Minimum, Intermediate and Maximum Goals
=======================================

[1] The minimum goal is to provide operational grade source catalogs.
these can be constructed both before and after dither combining. The
operational grade catalog will be geared towards tieing down the WCS and
improving the image registration and alignment prior to dither
combining. The segmentation software must provide good pixel positions
and crude fluxes of compact local maxima and must be very robust against
false detections (e.g. have a high threshold cutoff).

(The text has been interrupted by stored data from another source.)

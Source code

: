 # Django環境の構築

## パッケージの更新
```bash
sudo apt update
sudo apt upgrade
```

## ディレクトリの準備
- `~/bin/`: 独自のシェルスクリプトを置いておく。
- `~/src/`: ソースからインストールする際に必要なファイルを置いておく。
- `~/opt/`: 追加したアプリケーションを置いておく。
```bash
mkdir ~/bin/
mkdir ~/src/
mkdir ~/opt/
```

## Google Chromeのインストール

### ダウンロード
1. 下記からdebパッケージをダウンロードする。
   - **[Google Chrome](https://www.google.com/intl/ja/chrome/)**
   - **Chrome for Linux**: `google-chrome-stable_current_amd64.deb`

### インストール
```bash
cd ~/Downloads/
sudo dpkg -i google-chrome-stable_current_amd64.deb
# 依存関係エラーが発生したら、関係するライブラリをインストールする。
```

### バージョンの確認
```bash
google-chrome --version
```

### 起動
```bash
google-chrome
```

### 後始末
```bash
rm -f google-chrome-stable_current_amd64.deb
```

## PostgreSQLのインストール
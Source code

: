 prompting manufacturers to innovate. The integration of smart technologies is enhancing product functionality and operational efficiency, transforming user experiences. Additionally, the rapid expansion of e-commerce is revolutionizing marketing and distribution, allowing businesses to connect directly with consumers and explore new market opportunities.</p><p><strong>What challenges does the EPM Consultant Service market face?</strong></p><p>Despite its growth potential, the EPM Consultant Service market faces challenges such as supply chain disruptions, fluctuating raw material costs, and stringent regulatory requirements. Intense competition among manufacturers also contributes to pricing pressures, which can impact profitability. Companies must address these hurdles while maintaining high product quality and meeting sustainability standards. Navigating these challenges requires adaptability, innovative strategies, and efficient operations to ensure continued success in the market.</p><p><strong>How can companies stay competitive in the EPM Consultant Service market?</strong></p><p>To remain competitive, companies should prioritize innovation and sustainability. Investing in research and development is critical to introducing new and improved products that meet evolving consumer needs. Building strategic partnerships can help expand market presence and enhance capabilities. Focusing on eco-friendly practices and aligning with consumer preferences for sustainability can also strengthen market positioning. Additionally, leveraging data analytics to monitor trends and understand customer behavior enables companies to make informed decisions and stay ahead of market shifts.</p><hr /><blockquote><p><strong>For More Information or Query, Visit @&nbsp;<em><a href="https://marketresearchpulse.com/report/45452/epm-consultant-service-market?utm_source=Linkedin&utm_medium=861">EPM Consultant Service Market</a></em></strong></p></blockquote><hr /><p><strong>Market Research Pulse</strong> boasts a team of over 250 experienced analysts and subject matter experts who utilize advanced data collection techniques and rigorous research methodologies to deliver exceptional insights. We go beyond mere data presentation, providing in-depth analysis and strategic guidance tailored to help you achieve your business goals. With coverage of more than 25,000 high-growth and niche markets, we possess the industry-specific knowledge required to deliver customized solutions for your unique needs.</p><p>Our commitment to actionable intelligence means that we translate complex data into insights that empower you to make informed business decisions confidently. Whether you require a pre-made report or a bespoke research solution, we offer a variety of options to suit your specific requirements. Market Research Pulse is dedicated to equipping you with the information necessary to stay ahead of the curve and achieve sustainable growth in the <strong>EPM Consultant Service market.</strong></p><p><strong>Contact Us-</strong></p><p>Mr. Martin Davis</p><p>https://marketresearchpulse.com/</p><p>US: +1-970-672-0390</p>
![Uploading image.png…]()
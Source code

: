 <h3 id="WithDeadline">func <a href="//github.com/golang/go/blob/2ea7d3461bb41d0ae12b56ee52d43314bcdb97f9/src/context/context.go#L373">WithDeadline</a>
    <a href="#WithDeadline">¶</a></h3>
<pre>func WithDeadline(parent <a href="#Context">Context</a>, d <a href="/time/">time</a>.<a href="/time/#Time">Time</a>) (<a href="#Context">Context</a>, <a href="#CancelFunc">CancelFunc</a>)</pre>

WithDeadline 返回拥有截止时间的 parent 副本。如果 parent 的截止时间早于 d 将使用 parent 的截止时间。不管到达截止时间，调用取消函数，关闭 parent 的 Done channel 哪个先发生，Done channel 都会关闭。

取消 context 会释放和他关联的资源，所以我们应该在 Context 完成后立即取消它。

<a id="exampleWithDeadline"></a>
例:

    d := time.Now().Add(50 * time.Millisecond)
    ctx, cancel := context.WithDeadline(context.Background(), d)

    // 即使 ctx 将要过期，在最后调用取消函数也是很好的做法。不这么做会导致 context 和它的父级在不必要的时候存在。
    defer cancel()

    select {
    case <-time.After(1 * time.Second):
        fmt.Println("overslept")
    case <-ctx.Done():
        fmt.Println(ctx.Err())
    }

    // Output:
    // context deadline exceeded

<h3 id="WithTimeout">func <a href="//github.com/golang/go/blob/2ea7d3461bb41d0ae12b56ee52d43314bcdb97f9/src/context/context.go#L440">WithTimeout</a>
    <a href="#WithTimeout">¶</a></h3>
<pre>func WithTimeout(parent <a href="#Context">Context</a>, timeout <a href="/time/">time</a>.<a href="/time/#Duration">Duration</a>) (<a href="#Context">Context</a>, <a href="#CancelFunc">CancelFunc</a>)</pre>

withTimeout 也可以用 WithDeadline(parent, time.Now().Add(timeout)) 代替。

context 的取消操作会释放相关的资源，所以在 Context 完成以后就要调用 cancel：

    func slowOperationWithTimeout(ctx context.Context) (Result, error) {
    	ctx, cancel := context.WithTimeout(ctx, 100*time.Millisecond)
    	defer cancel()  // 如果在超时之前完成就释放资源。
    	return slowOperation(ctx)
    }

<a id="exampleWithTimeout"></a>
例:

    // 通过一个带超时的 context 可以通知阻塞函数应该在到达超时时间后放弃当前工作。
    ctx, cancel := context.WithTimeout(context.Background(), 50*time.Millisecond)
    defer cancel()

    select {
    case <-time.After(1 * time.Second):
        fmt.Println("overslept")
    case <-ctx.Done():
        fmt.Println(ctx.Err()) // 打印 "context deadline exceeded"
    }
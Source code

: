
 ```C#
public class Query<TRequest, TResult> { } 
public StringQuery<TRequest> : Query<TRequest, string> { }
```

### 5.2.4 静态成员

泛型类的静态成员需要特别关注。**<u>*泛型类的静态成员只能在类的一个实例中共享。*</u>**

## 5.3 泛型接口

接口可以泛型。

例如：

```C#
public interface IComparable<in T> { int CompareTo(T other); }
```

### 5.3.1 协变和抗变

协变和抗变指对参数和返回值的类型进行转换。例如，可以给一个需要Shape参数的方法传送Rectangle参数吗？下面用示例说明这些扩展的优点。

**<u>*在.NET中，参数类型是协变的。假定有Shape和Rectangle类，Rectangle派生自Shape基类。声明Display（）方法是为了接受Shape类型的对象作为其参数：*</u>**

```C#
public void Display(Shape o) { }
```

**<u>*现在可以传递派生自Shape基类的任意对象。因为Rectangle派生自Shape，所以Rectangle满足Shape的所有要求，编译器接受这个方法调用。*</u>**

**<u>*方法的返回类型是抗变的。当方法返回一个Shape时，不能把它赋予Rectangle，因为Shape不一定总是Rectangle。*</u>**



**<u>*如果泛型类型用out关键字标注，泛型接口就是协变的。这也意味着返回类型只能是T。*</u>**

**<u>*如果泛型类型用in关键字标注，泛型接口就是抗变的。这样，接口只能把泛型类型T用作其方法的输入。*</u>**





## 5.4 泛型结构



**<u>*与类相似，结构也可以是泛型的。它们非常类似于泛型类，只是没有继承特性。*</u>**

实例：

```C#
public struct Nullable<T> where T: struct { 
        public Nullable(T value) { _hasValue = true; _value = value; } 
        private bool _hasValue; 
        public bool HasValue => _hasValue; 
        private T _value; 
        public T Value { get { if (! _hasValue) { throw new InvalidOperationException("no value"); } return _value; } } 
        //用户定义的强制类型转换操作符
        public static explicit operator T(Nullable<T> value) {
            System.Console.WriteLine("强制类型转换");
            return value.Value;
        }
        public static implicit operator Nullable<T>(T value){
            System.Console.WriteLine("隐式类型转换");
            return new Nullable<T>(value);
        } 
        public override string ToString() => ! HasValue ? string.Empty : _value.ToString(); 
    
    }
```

[2] An intermediate goal is to provide "easy" science grade
catalogs. These should be made after cosmic ray or dither combining
images. The primary purpose of these is quick look and assessment of
sources. The segmentation software must be geared to the simplest
simplest fields (e.g. distant galaxy fields), and must be reasonably
robust against false detections. The users should be made aware of
limitations of these catalogs (i.e. buyer beware).

[3] The maximum goal is to provide complete science grade catalogs.
These would have the deepest possible threshold and include more
esoteric measurements (e.g. galaxy morphology). These should be
constructed after cosmic ray or dither combining images. The software
for constructing a complete science grade source catalog requires the
most intelligence in processing (e.g. field dependence in threshold
setting, bulge/disk decomposition only turned on for the highest S/N
extended sources) and requires the most quality control of output
(i.e. error estimates). Again, the users should be made aware of
limitations of these catalogs (i.e. buyer beware).

Implementation Plan
===================

It is likely that the same software (e.g. SExtractor) can be used to
achieve goals [1], [2], and much of goal [3] (specialized classification
software may be needed for potential science goals such as bulge/disk
decomposition and galaxy morphology determination). The difference
between the different grades of catalogs is largely a matter of which
parameters are measured and how the threshold for object detection is
set. Hence the easy science grade catalog can be consisdered a subset
of the complete science grade catalog, and the operational grade catalog
a subset of both of these.

Research phase: The main work required for implementing any segmentation and
classification software is research. First the various existing
software packages for segmentation must be identified and tested on the
complete range of existing HST data (e.g. all imaging instruments, crowded
and sparse fields, some with foreground sources such as nearby galaxies,
taken with a range of exposure times) as well as simulated images (for
which we know the truth, and to plan for upcoming instruments such as
WF3). The aim of the research would be to find out which packages work
best and which parameters should be adjusted to make the cuts between
the different grades of catalogs.

Planning phase: Next the data requirements (rules) for each level of
implementation, should be determined. These rules could include: only
use CR-combined images; do not use on moving targets; position
constraints (galactic latitude, distance from nearby galaxies, etc...).
This will also allow us to flesh out the goals of the different grades
of source catalogs and hence make a more detailed implementation plan.

Implementation phase: The rest of the work would involve writing
wrappers for the existing software to produce each catalog grade (which
will successively be phased in). In addition lots of stress testing
will be required to make the scripts robust and document the limitations
of the different catalog grades (e.g. false detection rate as a function
of S/N).


Required Resources and timescales
=================================

**** should discuss this. This is vaguely based on ACS IDT experience.

Research phase: at least one scientist/year.

Planning phase: scientist and programmer working together for three
months.

Implementation phase: On order of three programmer/months to implement
each catalog grade, followed by a similar amount of time by 1-2
scientists to stress test and document each grade.